The new government will compensate disability pensioners for any support they were deprived of following changes to the system in 2012, representatives of the parties said. Under an amendment approved by parliament earlier in the day, disability pensioners whose pension decreased following the 2012 reform are eligible for one-off compensation of 500,000 forints (EUR 1,400). The opposition criticised the amendment, saying it was “a step in the right direction but not enough”.

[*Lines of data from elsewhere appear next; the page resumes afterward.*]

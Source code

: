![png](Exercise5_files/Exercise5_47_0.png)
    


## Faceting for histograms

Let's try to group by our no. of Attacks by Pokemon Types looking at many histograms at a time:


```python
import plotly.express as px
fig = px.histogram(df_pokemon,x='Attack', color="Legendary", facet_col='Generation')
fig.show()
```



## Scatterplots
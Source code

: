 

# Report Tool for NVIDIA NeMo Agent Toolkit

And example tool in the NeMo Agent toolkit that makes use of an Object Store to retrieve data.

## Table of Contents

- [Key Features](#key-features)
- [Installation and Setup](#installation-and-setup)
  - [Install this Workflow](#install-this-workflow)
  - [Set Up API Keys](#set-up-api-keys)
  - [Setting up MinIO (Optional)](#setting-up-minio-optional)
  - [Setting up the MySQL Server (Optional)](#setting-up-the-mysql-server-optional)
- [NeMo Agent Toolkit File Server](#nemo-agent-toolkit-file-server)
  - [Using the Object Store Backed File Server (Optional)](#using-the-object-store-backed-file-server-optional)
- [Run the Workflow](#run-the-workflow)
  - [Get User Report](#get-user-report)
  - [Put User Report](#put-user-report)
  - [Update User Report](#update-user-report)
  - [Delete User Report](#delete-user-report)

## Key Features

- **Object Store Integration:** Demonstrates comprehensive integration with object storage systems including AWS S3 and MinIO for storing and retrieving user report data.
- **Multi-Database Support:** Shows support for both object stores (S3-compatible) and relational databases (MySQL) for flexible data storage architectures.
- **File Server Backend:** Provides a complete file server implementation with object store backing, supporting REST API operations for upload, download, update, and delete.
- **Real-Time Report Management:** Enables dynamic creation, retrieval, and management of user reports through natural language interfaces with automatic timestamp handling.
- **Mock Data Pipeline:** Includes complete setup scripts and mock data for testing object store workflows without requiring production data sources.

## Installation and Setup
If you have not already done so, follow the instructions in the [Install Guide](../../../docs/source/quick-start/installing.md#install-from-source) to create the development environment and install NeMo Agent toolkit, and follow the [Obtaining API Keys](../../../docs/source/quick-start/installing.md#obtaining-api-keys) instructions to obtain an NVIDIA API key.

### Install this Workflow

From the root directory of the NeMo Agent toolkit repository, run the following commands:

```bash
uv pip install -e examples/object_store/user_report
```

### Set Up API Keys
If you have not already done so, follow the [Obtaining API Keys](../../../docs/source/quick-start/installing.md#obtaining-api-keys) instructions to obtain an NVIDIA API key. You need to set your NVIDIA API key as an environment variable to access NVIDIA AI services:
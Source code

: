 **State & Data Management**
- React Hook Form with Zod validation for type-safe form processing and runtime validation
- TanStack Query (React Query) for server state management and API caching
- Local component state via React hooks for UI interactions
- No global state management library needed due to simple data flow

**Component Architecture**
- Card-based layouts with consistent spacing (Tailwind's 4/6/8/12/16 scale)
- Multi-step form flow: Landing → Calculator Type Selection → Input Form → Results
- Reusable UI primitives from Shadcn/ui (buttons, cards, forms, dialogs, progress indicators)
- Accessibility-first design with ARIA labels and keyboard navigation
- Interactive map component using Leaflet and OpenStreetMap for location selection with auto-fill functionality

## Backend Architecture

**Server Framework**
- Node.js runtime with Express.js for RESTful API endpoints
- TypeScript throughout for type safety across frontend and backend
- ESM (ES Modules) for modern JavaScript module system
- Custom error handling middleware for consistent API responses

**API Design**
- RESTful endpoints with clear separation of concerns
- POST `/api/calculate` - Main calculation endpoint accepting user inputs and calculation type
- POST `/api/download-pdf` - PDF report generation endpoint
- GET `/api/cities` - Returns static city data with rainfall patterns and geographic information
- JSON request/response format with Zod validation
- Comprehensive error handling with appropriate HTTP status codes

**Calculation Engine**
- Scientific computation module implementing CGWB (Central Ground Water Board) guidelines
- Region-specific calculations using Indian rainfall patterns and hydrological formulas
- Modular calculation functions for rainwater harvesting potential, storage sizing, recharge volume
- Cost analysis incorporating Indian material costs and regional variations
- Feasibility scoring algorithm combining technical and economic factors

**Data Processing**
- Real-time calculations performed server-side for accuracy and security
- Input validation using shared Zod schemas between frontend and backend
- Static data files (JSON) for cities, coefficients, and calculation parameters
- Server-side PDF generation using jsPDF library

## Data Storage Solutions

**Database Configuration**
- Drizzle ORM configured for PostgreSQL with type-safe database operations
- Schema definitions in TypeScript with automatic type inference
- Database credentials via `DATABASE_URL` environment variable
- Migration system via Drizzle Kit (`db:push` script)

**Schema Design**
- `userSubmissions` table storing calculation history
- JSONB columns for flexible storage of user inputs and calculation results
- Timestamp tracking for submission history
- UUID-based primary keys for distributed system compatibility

Democratic Coalition MP Zoltán Varga called the compensation a “down payment”, which he said would be increased if the opposition came into power. Jobbik deputy leader Róbert Dudás said the compensation was “nowhere near enough” to make up for the support disabled people had missed out on over the last nine years under the 2012 disability pension rules. LMP’s Erzsébet Schmuck said disability pensioners should be given five times as much compensation as what they had received. She said the funds could be made available for increased compensation by scrapping certain “luxury investments” like the Liget project, the hunting expo, and the construction of Hungary’s MotoGP racetrack. Anett Csordás of Momentum and the C8 civil group said disabled people should be compensated retroactively with interest for their losses in government support. Socialist Party MP Lajos Korózs also said the 500,000 forint compensation was not enough to offset the “financial and psychological damage” caused by the 2012 disability pension reform. Párbeszéd’s Bence Tordai accused ruling Fidesz of trying to use the compensation money to “buy the votes of those who have lost millions due to the system’s reform”.